5. Are there any other instruments you would like to learn to play?
Right now, the various guitar family instruments are keeping me plenty busy! I
wouldn't mind getting a cello, though.
6. What do you feel in the main difference between the electric and the acoustic
fretless guitar?
I don't play electric fretless, but from recordings I've heard from those who
do, the sustain issue is certainly improved on electic. Playing fretless
acoustic, the sustain is all but gone in the upper registers, so I've had to
re-learn parts of my technique to either compensate for that, or to enhance and
extract what little sustain there is in those registers.
7. What do you feel is the future for the acoustic fretless guitar?
Excellent question! I wish I had an equally good answer. In the future, I do
hope to see more of us adventurous souls allowing it to lead us down previously
unexplored paths.
8. Did you choose to play the acoustic fretless guitar, or did it choose you?

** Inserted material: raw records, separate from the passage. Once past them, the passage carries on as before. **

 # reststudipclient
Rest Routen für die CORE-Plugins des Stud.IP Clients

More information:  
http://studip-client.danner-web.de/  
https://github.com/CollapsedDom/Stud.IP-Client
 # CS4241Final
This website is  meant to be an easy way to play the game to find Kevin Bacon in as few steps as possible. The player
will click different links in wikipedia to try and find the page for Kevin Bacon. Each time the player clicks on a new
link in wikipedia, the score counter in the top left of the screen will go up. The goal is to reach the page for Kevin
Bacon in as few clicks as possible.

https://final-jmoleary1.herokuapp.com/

I'm not sure. Maybe I chose it, based on the cello experience I mentioned, or
maybe that was how it found me, through the cello. At the time, I had never
heard of a fretless guitar; I just knew I wanted a guitar with no frets to see
where that might lead me.
9. What is your philosophy of music... what is the purpose behind why you play
music... what is the reason (if any)?
I doubt that this interview is long enough to really explore that question.

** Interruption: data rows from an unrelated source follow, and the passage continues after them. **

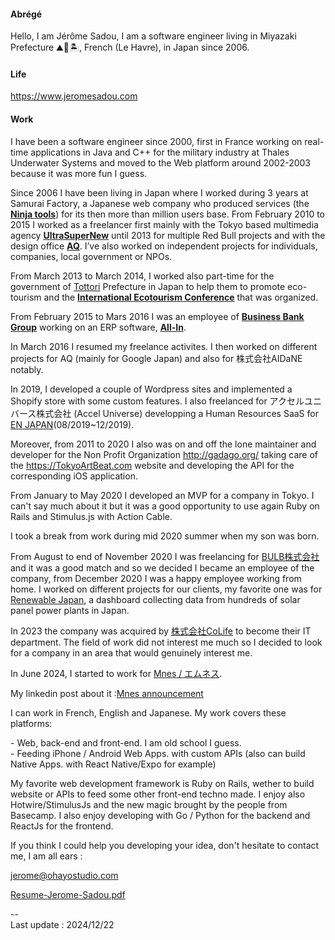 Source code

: #### Abrégé

Hello, I am Jérôme Sadou, I am a software engineer living in Miyazaki Prefecture ⛰🌋🏝, French (Le Havre), in Japan since 2006.

#### Life

https://www.jeromesadou.com


#### Work

I have been a software engineer since 2000, first in France working on real-time applications in Java and C++ for the military industry at Thales Underwater Systems and moved to the Web platform around 2002-2003 because it was more fun I guess.

Since 2006 I have been living in Japan where I worked during 3 years at Samurai Factory, a Japanese web company who produced services (the [**Ninja tools**](http://ninja.co.jp)) for its then more than million users base. From February 2010 to 2015 I worked as a freelancer first mainly with the Tokyo based multimedia agency [**UltraSuperNew**](http://ultrasupernew.com) until 2013 for multiple Red Bull projects and with the design office [**AQ**](http://aqworks.com). I’ve also worked on independent projects for individuals, companies, local government or NPOs.

From March 2013 to March 2014, I worked also part-time for the government of [Tottori](/tags/Tottori) Prefecture in Japan to help them to promote eco-tourism and the [**International Ecotourism Conference**](http://iec2013.daisenwonder.com/index.html?lang=en) that was organized.

From February 2015 to Mars 2016 I was an employee of [**Business Bank Group**](http://bbank.jp) working on an ERP software, [**All-In**](http://web.all-in.xyz/).

In March 2016 I resumed my freelance activites. I then worked on different projects for AQ (mainly for Google Japan) and also for 株式会社AIDaNE notably.

In 2019, I developed a couple of Wordpress sites and implemented a Shopify store with some custom features. I also freelanced for アクセルユニバース株式会社 (Accel Universe) developping a Human Resources SaaS for [EN JAPAN](https://www.enjapan.com/)(08/2019~12/2019).

Moreover, from 2011 to 2020 I also was on and off the lone maintainer and developer for the Non Profit Organization http://gadago.org/ taking care of the https://TokyoArtBeat.com website and developing the API for the corresponding iOS application.

From January to May 2020 I developed an MVP for a company in Tokyo. I can't say much about it but it was a good opportunity to use again Ruby on Rails and Stimulus.js with Action Cable.

I took a break from work during mid 2020 summer when my son was born.

From August to end of November 2020 I was freelancing for [BULB株式会社](https://bulbcorp.jp/) and it was a good match and so we decided I became an employee of the company, from December 2020 I was a happy employee working from home. I worked on different projects for our clients, my favorite one was for [Renewable Japan](https://www.rn-j.com/en/), a dashboard collecting data from hundreds of solar panel power plants in Japan.

In 2023 the company was acquired by [株式会社CoLife](https://www.colife.co.jp) to become their IT department. The field of work did not interest me much so I decided to look for a company in an area that would genuinely interest me.

In June 2024, I started to work for [Mnes / エムネス](https://mnes.life).

My linkedin post about it :[Mnes announcement](https://www.linkedin.com/posts/jeromesadou_%E3%83%88%E3%83%83%E3%83%97%E3%83%9A%E3%83%BC%E3%82%B8-%E6%A0%AA%E5%BC%8F%E4%BC%9A%E7%A4%BE%E3%82%A8%E3%83%A0%E3%83%8D%E3%82%B9-mnes-inc-activity-7239929056773713921-D9fc?utm_source=share&utm_medium=member_desktop)

I can work in French, English and Japanese. My work covers these platforms:

\- Web, back-end and front-end. I am old school I guess.  
\- Feeding iPhone / Android Web Apps. with custom APIs (also can build Native Apps. with React Native/Expo for example)  

My favorite web development framework is Ruby on Rails, wether to build website or APIs to feed some other front-end techno made. I enjoy also Hotwire/StimulusJs and the new magic brought by the people from Basecamp.
I also enjoy developing with Go / Python for the backend and ReactJs for the frontend.

If you think I could help you developing your idea, don't hesitate to contact me, I am all ears :

[jerome@ohayostudio.com](mailto:jerome@ohayostudio.com)

[Resume-Jerome-Sadou.pdf](https://www.jeromesadou.com/Resume-Jerome-Sadou.pdf)

\--  
Last update : 2024/12/22 
<!--
- source : https://www.jeromesadou.com/apropos
**JeromeSadou/jeromesadou** is a ✨ _special_ ✨ repository because its `README.md` (this file) appears on your GitHub profile.

Here are some ideas to get you started:

- 🔭 I’m currently working on ...
- 🌱 I’m currently learning ...
- 👯 I’m looking to collaborate on ...
- 🤔 I’m looking for help with ...
- 💬 Ask me about ...
- 📫 How to reach me: ...
- 😄 Pronouns: ...
- ⚡ Fun fact: ...
-->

However, a couple of inceptive thoughts would be that I think music is the
highest form of non-verbal communication. It comes from and reaches into places
which words can't. For me, music is like breathing; it has always been there,
and I don't know how I'd exist without it.

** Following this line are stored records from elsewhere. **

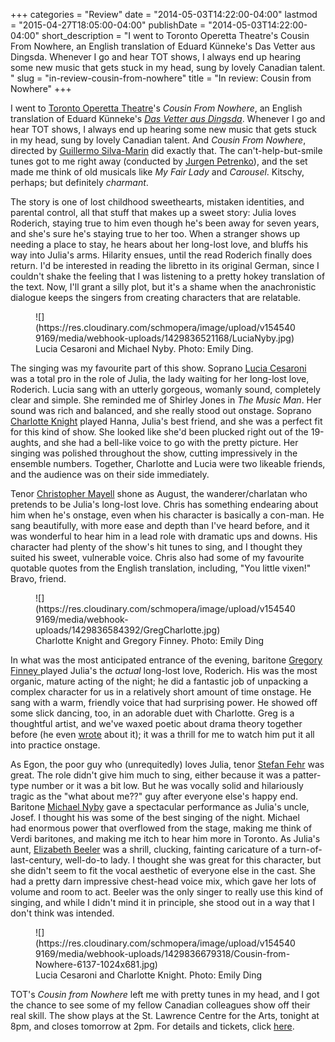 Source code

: +++
categories = "Review"
date = "2014-05-03T14:22:00-04:00"
lastmod = "2015-04-27T18:05:00-04:00"
publishDate = "2014-05-03T14:22:00-04:00"
short_description = "I went to Toronto Operetta Theatre's Cousin From Nowhere, an English translation of Eduard Künneke's Das Vetter aus Dingsda. Whenever I go and hear TOT shows, I always end up hearing some new music that gets stuck in my head, sung by lovely Canadian talent. "
slug = "in-review-cousin-from-nowhere"
title = "In review: Cousin from Nowhere"
+++

I went to [Toronto Operetta Theatre](http://www.torontooperetta.com/)'s _Cousin From Nowhere_, an English translation of Eduard Künneke's [_Das Vetter aus Dingsda_](http://de.wikipedia.org/wiki/Der_Vetter_aus_Dingsda). Whenever I go and hear TOT shows, I always end up hearing some new music that gets stuck in my head, sung by lovely Canadian talent. And _Cousin From Nowhere_, directed by [Guillermo Silva-Marin](http://www.silva-marin.com/) did exactly that. The can't-help-but-smile tunes got to me right away (conducted by [Jurgen Petrenko](http://www.jurgenpetrenko.com/biography.htm)), and the set made me think of old musicals like _My Fair Lady_ and _Carousel_. Kitschy, perhaps; but definitely _charmant_.

The story is one of lost childhood sweethearts, mistaken identities, and parental control, all that stuff that makes up a sweet story: Julia loves Roderich, staying true to him even though he's been away for seven years, and she's sure he's staying true to her too. When a stranger shows up needing a place to stay, he hears about her long-lost love, and bluffs his way into Julia's arms. Hilarity ensues, until the read Roderich finally does return. I'd be interested in reading the libretto in its original German, since I couldn't shake the feeling that I was listening to a pretty hokey translation of the text. Now, I'll grant a silly plot, but it's a shame when the anachronistic dialogue keeps the singers from creating characters that are relatable.

<figure data-type="image">
![](https://res.cloudinary.com/schmopera/image/upload/v1545409169/media/webhook-uploads/1429836521168/LuciaNyby.jpg)
<figcaption>Lucia Cesaroni and Michael Nyby. Photo: Emily Ding.
</figcaption>
</figure>

The singing was my favourite part of this show. Soprano [Lucia Cesaroni](https://twitter.com/luciacee) was a total pro in the role of Julia, the lady waiting for her long-lost love, Roderich. Lucia sang with an utterly gorgeous, womanly sound, completely clear and simple. She reminded me of Shirley Jones in _The Music Man_. Her sound was rich and balanced, and she really stood out onstage. Soprano [Charlotte Knight](http://charlotteknightsoprano.com/) played Hanna, Julia's best friend, and she was a perfect fit for this kind of show. She looked like she'd been plucked right out of the 19-aughts, and she had a bell-like voice to go with the pretty picture. Her singing was polished throughout the show, cutting impressively in the ensemble numbers. Together, Charlotte and Lucia were two likeable friends, and the audience was on their side immediately.

Tenor [Christopher Mayell](http://www.deanartists.com/vocal/tenor/christopher-mayell) shone as August, the wanderer/charlatan who pretends to be Julia's long-lost love. Chris has something endearing about him when he's onstage, even when his character is basically a con-man. He sang beautifully, with more ease and depth than I've heard before, and it was wonderful to hear him in a lead role with dramatic ups and downs. His character had plenty of the show's hit tunes to sing, and I thought they suited his sweet, vulnerable voice. Chris also had some of my favourite quotable quotes from the English translation, including, "You little vixen!" Bravo, friend.

<figure data-type="image">
![](https://res.cloudinary.com/schmopera/image/upload/v1545409169/media/webhook-uploads/1429836584392/GregCharlotte.jpg)
<figcaption>Charlotte Knight and Gregory Finney. Photo: Emily Ding</figcaption>
</figure>

In what was the most anticipated entrance of the evening, baritone [Gregory Finney ](https://twitter.com/gregory_finney)played Julia's the _actual_ long-lost love, Roderich. His was the most organic, mature acting of the night; he did a fantastic job of unpacking a complex character for us in a relatively short amount of time onstage. He sang with a warm, friendly voice that had surprising power. He showed off some slick dancing, too, in an adorable duet with Charlotte. Greg is a thoughtful artist, and we've waxed poetic about drama theory together before (he even [wrote](http://schmopera.com/how-i-acted-my-way-into-an-opera-career/) about it); it was a thrill for me to watch him put it all into practice onstage.

As Egon, the poor guy who (unrequitedly) loves Julia, tenor [Stefan Fehr](http://www.torontooperetta.com/artists.htm) was great. The role didn't give him much to sing, either because it was a patter-type number or it was a bit low. But he was vocally solid and hilariously tragic as the "what about me??" guy after everyone else's happy end. Baritone [Michael Nyby](http://www.michaelnyby.com/Site/Welcome.html) gave a spectacular performance as Julia's uncle, Josef. I thought his was some of the best singing of the night. Michael had enormous power that overflowed from the stage, making me think of Verdi baritones, and making me itch to hear him more in Toronto. As Julia's aunt, [Elizabeth Beeler](http://www.linkedin.com/pub/elizabeth-beeler/3b/7b/763) was a shrill, clucking, fainting caricature of a turn-of-last-century, well-do-to lady. I thought she was great for this character, but she didn't seem to fit the vocal aesthetic of everyone else in the cast. She had a pretty darn impressive chest-head voice mix, which gave her lots of volume and room to act. Beeler was the only singer to really use this kind of singing, and while I didn't mind it in principle, she stood out in a way that I don't think was intended.

<figure data-type="image">
![](https://res.cloudinary.com/schmopera/image/upload/v1545409169/media/webhook-uploads/1429836679318/Cousin-from-Nowhere-6137-1024x681.jpg)
<figcaption>Lucia Cesaroni and Charlotte Knight. Photo: Emily Ding</figcaption>
</figure>

TOT's _Cousin from Nowhere_ left me with pretty tunes in my head, and I got the chance to see some of my fellow Canadian colleagues show off their real skill. The show plays at the St. Lawrence Centre for the Arts, tonight at 8pm, and closes tomorrow at 2pm. For details and tickets, click [here](http://www.torontooperetta.com/mainprod.htm).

10. Who are your 5 favourite musicians of all time?
Wow, tough question. I suppose I tend to listen to, learn from, and experience
growth and expansion from a broad range of composers rather than musicians, if
we're defining musicians to be instrumental performers and/or players who either
do not or are not known for their composing. I doubt that I could narrow it to
five, but certainly Bela Bartok and Carlo Gesualdo would be on that list.
From the Middlesex Beat magazine; December 2004
“KEVIN KASTNING: AN ARTIST AT PEACE”
by Maureen King
Kevin Kastning is a soft-spoken artist completely at ease with his craft. Not so
comfortable, the composer reveals, is being put into a box labeled “modern
classical.” With the release of his third CD, Bichromial, the imaginative
writer/composer has again stepped way outside those suggested boundaries.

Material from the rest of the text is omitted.